# XXXC Porn: Warning! Climbing Content!



## Scabby Elbowz (May 31, 2004)

A few pics here from two September weekends in the southern portion of Colorado...

1-2 Climbing up through the trees on a picture perfect day
3 Looking down on George who is looking out over the aptly named 'Chicken-Out Point'
4-5 Yeah, the climb was cool... The downhill was OK, too.

Almost forgot to mention... Saw 1 pair of elk hunters in 12 hrs of riding on 2 prime weekend days. Nobody else.


----------



## Scabby Elbowz (May 31, 2004)

Too many pics...
1 The same weekend as first post. More rocky DH.
2 Next weekend climbing to the top of Monarch the hard way
3-4 Some pretty views climbing up to MCT from seldom-used side spur
( Prettiest rock garden ever? )
5 Using the auto timer and enjoying the fruits of the 4,000' vert we grunted up


----------



## Tig (Mar 17, 2004)

*Those pic's are barely legal!*

Sorry, I had to contribute to the title's theme...


----------



## Scabby Elbowz (May 31, 2004)

Okay... A few more and I'll quit. Just had such a great time last couple weeks and wanted to share a little.

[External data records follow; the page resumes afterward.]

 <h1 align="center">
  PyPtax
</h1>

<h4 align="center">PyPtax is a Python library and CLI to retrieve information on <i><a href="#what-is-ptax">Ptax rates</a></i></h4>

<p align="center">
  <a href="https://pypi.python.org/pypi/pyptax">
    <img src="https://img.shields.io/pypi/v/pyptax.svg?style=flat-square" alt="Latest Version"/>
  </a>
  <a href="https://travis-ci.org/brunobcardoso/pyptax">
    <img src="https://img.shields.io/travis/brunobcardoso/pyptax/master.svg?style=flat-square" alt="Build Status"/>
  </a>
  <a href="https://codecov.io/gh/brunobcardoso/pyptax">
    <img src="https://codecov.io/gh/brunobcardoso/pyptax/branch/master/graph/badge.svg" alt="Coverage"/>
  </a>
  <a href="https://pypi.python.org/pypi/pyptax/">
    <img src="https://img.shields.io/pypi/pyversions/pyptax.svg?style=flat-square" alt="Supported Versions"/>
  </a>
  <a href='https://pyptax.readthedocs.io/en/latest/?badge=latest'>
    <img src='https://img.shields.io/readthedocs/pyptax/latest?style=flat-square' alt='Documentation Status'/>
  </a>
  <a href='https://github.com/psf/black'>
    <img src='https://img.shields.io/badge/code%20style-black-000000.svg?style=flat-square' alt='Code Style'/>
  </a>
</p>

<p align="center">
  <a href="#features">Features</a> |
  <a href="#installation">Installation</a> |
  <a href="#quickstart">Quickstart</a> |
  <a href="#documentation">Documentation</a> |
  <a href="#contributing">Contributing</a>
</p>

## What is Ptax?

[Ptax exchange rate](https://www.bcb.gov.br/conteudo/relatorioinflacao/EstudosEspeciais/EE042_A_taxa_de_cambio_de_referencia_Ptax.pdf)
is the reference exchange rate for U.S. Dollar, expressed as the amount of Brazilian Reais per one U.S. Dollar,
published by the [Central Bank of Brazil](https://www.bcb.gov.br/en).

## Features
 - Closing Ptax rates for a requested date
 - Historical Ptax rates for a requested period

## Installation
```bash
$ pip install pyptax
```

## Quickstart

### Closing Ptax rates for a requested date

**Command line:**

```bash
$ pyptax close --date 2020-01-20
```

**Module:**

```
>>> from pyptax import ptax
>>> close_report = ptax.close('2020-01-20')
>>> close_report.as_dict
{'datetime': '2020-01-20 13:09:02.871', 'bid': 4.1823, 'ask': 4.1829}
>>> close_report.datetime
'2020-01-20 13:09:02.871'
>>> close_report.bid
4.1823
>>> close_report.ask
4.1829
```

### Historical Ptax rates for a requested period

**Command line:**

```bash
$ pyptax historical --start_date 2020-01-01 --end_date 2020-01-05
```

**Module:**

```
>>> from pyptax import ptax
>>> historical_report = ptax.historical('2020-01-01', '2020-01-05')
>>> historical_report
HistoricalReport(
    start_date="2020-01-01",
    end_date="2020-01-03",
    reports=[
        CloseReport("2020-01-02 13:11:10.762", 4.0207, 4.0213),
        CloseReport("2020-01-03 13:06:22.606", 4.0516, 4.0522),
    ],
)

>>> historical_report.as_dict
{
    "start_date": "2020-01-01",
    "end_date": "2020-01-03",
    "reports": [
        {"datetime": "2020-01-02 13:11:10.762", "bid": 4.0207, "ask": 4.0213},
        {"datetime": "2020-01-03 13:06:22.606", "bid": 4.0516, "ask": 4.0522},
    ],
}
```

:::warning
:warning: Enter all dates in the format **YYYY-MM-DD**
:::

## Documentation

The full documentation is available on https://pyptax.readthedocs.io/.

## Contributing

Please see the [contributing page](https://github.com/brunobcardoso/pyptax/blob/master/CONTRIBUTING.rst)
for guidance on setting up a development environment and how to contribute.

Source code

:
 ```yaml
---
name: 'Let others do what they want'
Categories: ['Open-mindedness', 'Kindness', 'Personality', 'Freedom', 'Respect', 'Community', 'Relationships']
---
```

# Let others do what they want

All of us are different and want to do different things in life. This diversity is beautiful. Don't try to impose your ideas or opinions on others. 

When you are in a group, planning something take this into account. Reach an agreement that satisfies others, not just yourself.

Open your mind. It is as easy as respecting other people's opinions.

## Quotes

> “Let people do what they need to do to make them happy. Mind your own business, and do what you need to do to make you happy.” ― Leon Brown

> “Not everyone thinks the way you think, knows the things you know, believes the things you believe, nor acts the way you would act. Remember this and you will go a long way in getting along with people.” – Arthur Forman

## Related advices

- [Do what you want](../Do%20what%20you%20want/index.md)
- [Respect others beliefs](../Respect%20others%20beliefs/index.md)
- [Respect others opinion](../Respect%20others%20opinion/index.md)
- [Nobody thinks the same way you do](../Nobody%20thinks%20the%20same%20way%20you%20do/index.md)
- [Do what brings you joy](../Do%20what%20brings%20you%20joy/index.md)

1 More scenery from the climb
2 Bikes needed to take a break
3-4 What goes up...


----------



## Scabby Elbowz (May 31, 2004)

*I'll bite*



Tig said:


> Sorry, I had to contribute to the title's theme...

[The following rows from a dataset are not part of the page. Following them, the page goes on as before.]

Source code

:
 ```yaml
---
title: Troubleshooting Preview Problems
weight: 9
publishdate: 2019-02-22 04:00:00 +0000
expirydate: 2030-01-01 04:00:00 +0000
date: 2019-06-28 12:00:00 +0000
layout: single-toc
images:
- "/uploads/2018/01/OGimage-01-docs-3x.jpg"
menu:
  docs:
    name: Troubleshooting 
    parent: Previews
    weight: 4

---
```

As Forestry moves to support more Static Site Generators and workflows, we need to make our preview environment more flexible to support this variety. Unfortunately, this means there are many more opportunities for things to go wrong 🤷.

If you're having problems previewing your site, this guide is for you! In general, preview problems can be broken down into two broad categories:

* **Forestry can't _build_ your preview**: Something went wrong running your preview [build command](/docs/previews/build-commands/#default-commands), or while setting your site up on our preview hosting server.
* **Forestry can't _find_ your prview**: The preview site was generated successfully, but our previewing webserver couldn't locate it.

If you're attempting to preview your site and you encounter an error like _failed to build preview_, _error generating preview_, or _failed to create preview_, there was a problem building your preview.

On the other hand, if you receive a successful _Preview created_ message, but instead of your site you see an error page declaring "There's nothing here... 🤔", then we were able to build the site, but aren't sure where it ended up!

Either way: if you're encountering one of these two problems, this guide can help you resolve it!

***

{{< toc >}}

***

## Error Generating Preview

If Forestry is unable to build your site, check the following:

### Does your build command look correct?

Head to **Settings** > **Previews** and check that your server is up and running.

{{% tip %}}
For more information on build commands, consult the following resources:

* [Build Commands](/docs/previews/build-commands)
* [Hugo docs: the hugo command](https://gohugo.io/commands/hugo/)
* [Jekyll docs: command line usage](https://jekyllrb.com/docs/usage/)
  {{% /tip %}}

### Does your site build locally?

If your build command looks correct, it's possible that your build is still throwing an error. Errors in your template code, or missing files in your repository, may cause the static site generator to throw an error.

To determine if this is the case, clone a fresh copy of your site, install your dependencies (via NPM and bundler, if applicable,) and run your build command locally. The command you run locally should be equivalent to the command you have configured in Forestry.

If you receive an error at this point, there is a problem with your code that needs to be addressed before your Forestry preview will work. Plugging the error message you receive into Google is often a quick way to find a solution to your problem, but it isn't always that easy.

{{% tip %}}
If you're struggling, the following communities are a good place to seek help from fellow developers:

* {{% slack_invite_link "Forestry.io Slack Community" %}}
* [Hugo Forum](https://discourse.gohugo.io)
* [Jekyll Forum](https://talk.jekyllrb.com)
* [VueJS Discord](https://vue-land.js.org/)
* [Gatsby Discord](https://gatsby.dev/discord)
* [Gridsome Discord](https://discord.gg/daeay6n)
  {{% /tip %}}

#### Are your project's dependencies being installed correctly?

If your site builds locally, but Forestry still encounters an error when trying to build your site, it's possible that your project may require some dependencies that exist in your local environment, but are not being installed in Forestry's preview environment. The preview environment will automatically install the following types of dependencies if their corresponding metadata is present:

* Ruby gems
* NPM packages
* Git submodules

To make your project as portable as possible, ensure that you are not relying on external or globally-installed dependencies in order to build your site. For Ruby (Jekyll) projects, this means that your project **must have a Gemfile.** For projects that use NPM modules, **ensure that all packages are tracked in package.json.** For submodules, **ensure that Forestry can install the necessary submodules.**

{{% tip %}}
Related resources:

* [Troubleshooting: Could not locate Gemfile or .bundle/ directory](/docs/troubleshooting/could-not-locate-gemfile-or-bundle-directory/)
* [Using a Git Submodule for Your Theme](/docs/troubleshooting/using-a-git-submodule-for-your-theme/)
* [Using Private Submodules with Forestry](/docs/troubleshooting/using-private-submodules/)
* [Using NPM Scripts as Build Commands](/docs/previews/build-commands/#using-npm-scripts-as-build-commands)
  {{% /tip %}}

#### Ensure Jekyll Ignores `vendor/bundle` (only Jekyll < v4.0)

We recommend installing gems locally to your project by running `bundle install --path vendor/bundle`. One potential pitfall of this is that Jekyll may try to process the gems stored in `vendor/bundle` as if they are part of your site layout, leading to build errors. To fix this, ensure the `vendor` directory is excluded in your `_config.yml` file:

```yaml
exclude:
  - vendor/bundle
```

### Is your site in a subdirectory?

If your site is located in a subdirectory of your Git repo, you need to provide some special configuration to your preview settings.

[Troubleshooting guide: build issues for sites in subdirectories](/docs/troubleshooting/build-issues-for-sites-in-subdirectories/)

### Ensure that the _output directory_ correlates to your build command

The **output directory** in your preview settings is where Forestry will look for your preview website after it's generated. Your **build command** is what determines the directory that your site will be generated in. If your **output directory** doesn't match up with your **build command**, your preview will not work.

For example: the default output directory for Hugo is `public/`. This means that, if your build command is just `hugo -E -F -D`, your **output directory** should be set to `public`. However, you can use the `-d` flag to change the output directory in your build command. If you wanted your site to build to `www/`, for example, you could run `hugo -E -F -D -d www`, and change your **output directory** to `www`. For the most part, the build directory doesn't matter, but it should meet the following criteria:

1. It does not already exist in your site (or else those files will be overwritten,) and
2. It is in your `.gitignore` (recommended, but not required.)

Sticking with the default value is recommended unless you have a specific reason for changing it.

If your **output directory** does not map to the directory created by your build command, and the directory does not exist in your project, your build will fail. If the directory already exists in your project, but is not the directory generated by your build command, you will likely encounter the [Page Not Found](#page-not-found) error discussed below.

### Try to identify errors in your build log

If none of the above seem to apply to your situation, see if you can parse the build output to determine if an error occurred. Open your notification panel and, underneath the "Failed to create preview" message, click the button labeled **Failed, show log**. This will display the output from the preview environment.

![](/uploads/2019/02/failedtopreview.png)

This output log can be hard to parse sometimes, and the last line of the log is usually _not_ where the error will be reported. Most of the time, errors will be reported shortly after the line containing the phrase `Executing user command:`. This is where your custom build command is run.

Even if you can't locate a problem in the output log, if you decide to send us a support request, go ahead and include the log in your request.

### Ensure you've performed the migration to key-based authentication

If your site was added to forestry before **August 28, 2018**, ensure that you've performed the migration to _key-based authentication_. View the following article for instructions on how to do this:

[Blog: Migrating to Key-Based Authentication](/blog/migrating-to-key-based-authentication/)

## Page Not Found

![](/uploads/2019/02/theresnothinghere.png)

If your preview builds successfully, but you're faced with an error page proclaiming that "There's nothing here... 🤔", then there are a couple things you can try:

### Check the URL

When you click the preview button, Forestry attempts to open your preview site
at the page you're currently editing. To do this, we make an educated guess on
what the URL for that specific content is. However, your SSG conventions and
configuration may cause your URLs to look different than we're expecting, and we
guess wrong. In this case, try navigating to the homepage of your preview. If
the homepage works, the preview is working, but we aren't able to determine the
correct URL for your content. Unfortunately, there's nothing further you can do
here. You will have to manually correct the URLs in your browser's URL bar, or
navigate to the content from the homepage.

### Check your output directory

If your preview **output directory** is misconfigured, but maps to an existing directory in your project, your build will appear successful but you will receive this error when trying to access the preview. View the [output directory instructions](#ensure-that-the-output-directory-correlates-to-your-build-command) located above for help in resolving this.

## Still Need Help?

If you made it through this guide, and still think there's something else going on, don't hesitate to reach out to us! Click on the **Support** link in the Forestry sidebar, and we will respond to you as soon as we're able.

YEAH!!! I like to do it all day long... up and down and back and forth until I'm panting like a dog... covered in sweat. Then, when I don't think I have the energy left for any more, I re-hydrate and hit it again...


----------



## bluronthetrails (Apr 25, 2004)

*wow*



Scabby Elbowz said:


> A few pics here from two September weekends in the southern portion of Colorado...
> 
> 1-2 Climbing up through the trees on a picture perfect day
> 3 Looking down on George who is looking out over the aptly named 'Chicken-Out Point'
> ...


You guys covered some really wicked back country...wish I could be there...alas, college prevails...


----------



## LBmtb (Jul 29, 2004)

Looks like good times!


----------



## blackjack843 (May 3, 2004)

*Be careful!*



Scabby Elbowz said:


> 3-4 What goes up...


Hey, be careful with that Epic! They are not meant to be dropped over jumps/logs. They are good xc-type downhills though. Have fun but be careful. By the way, what fork is on that Epic?


----------



## Scabby Elbowz (May 31, 2004)

blackjack843 said:


> Hey, be careful with that Epic! They are not meant to be dropped over jumps/logs. They are good xc-type downhills though. Have fun but be careful. By the way, what fork is on that Epic?


That's my partner-in-crime George on the Epic. I would worry about him riding that stuff on it, but he is very smooth through the rough, having just finally retired his hardtail about a month ago. He did top the 'brain' out a couple of times, but no 'damage'. Psylo XC up front. He did try to ride it once with the SID WC that came stock... Now THAT was dangerous


----------